**Task directions:** Return all of the material that follows, keeping each line exactly as it is.
•••
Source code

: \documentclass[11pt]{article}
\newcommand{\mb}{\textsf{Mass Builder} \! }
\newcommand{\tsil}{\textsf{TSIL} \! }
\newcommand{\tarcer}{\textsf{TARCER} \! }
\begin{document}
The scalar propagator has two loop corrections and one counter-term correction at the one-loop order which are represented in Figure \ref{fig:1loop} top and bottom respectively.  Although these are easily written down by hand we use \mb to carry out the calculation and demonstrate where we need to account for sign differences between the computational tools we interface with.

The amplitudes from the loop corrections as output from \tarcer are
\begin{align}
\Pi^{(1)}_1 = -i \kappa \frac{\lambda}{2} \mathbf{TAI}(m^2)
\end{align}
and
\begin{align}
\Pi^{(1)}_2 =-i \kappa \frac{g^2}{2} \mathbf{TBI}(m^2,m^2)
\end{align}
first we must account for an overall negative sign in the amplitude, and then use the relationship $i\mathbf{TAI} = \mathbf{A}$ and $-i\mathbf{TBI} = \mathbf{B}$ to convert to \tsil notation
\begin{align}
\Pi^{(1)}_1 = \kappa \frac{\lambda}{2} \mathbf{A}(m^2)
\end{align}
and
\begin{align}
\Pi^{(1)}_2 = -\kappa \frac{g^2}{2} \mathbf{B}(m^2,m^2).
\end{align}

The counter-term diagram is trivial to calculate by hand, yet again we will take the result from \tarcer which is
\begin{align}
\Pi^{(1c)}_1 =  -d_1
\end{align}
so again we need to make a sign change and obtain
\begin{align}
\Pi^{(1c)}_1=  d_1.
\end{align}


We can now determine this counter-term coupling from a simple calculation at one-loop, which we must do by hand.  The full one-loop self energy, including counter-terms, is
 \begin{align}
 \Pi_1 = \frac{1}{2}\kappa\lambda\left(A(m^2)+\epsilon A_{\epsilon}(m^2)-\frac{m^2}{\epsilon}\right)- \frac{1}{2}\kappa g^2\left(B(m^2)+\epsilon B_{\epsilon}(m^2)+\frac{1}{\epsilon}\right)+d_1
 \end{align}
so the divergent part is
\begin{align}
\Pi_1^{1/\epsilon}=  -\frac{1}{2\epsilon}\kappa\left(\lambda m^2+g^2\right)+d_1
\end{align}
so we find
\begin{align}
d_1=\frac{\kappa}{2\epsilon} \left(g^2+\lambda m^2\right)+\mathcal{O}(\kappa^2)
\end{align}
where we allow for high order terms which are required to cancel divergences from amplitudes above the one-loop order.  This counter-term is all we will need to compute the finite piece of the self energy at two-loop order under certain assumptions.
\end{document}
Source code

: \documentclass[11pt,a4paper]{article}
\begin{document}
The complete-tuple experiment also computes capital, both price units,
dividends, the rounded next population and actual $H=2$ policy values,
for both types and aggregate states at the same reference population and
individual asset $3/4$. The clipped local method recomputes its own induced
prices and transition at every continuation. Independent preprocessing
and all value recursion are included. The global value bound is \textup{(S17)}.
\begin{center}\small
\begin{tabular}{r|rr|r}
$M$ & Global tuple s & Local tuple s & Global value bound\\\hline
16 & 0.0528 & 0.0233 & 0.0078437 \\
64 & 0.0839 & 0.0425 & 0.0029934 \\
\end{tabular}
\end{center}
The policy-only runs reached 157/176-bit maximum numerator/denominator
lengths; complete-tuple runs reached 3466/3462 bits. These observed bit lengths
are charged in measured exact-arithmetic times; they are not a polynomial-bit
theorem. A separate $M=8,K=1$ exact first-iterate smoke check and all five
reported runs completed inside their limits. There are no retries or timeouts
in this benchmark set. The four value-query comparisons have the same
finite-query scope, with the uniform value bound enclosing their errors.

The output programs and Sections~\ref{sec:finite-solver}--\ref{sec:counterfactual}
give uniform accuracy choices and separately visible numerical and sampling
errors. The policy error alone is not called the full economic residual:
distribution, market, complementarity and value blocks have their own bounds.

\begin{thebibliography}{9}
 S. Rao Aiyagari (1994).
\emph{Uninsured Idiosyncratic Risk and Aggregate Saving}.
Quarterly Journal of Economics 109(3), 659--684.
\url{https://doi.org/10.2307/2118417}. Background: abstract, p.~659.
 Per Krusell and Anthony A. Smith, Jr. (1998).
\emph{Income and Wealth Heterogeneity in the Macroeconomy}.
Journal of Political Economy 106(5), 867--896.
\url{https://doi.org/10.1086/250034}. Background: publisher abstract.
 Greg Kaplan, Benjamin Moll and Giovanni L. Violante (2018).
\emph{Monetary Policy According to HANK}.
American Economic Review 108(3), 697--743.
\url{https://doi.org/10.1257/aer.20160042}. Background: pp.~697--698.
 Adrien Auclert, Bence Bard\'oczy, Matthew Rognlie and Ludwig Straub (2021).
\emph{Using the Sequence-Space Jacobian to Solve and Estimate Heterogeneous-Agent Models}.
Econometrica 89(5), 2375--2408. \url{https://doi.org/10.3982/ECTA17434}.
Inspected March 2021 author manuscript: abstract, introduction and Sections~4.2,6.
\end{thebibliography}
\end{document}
•••
**Output:**
Source code

: \documentclass[11pt]{article}
\newcommand{\mb}{\textsf{Mass Builder} \! }
\newcommand{\tsil}{\textsf{TSIL} \! }
\newcommand{\tarcer}{\textsf{TARCER} \! }
\begin{document}
The scalar propagator has two loop corrections and one counter-term correction at the one-loop order which are represented in Figure \ref{fig:1loop} top and bottom respectively.  Although these are easily written down by hand we use \mb to carry out the calculation and demonstrate where we need to account for sign differences between the computational tools we interface with.

The amplitudes from the loop corrections as output from \tarcer are
\begin{align}
\Pi^{(1)}_1 = -i \kappa \frac{\lambda}{2} \mathbf{TAI}(m^2)
\end{align}
and
\begin{align}
\Pi^{(1)}_2 =-i \kappa \frac{g^2}{2} \mathbf{TBI}(m^2,m^2)
\end{align}
first we must account for an overall negative sign in the amplitude, and then use the relationship $i\mathbf{TAI} = \mathbf{A}$ and $-i\mathbf{TBI} = \mathbf{B}$ to convert to \tsil notation
\begin{align}
\Pi^{(1)}_1 = \kappa \frac{\lambda}{2} \mathbf{A}(m^2)
\end{align}
and
\begin{align}
\Pi^{(1)}_2 = -\kappa \frac{g^2}{2} \mathbf{B}(m^2,m^2).
\end{align}

The counter-term diagram is trivial to calculate by hand, yet again we will take the result from \tarcer which is
\begin{align}
\Pi^{(1c)}_1 =  -d_1
\end{align}
so again we need to make a sign change and obtain
\begin{align}
\Pi^{(1c)}_1=  d_1.
\end{align}


We can now determine this counter-term coupling from a simple calculation at one-loop, which we must do by hand.  The full one-loop self energy, including counter-terms, is
 \begin{align}
 \Pi_1 = \frac{1}{2}\kappa\lambda\left(A(m^2)+\epsilon A_{\epsilon}(m^2)-\frac{m^2}{\epsilon}\right)- \frac{1}{2}\kappa g^2\left(B(m^2)+\epsilon B_{\epsilon}(m^2)+\frac{1}{\epsilon}\right)+d_1
 \end{align}
so the divergent part is
\begin{align}
\Pi_1^{1/\epsilon}=  -\frac{1}{2\epsilon}\kappa\left(\lambda m^2+g^2\right)+d_1
\end{align}
so we find
\begin{align}
d_1=\frac{\kappa}{2\epsilon} \left(g^2+\lambda m^2\right)+\mathcal{O}(\kappa^2)
\end{align}
where we allow for high order terms which are required to cancel divergences from amplitudes above the one-loop order.  This counter-term is all we will need to compute the finite piece of the self energy at two-loop order under certain assumptions.
\end{document}
Source code

: \documentclass[11pt,a4paper]{article}
\begin{document}
The complete-tuple experiment also computes capital, both price units,
dividends, the rounded next population and actual $H=2$ policy values,
for both types and aggregate states at the same reference population and
individual asset $3/4$. The clipped local method recomputes its own induced
prices and transition at every continuation. Independent preprocessing
and all value recursion are included. The global value bound is \textup{(S17)}.
\begin{center}\small
\begin{tabular}{r|rr|r}
$M$ & Global tuple s & Local tuple s & Global value bound\\\hline
16 & 0.0528 & 0.0233 & 0.0078437 \\
64 & 0.0839 & 0.0425 & 0.0029934 \\
\end{tabular}
\end{center}
The policy-only runs reached 157/176-bit maximum numerator/denominator
lengths; complete-tuple runs reached 3466/3462 bits. These observed bit lengths
are charged in measured exact-arithmetic times; they are not a polynomial-bit
theorem. A separate $M=8,K=1$ exact first-iterate smoke check and all five
reported runs completed inside their limits. There are no retries or timeouts
in this benchmark set. The four value-query comparisons have the same
finite-query scope, with the uniform value bound enclosing their errors.

The output programs and Sections~\ref{sec:finite-solver}--\ref{sec:counterfactual}
give uniform accuracy choices and separately visible numerical and sampling
errors. The policy error alone is not called the full economic residual:
distribution, market, complementarity and value blocks have their own bounds.

\begin{thebibliography}{9}
 S. Rao Aiyagari (1994).
\emph{Uninsured Idiosyncratic Risk and Aggregate Saving}.
Quarterly Journal of Economics 109(3), 659--684.
\url{https://doi.org/10.2307/2118417}. Background: abstract, p.~659.
 Per Krusell and Anthony A. Smith, Jr. (1998).
\emph{Income and Wealth Heterogeneity in the Macroeconomy}.
Journal of Political Economy 106(5), 867--896.
\url{https://doi.org/10.1086/250034}. Background: publisher abstract.
 Greg Kaplan, Benjamin Moll and Giovanni L. Violante (2018).
\emph{Monetary Policy According to HANK}.
American Economic Review 108(3), 697--743.
\url{https://doi.org/10.1257/aer.20160042}. Background: pp.~697--698.
 Adrien Auclert, Bence Bard\'oczy, Matthew Rognlie and Ludwig Straub (2021).
\emph{Using the Sequence-Space Jacobian to Solve and Estimate Heterogeneous-Agent Models}.
Econometrica 89(5), 2375--2408. \url{https://doi.org/10.3982/ECTA17434}.
Inspected March 2021 author manuscript: abstract, introduction and Sections~4.2,6.
\end{thebibliography}
\end{document}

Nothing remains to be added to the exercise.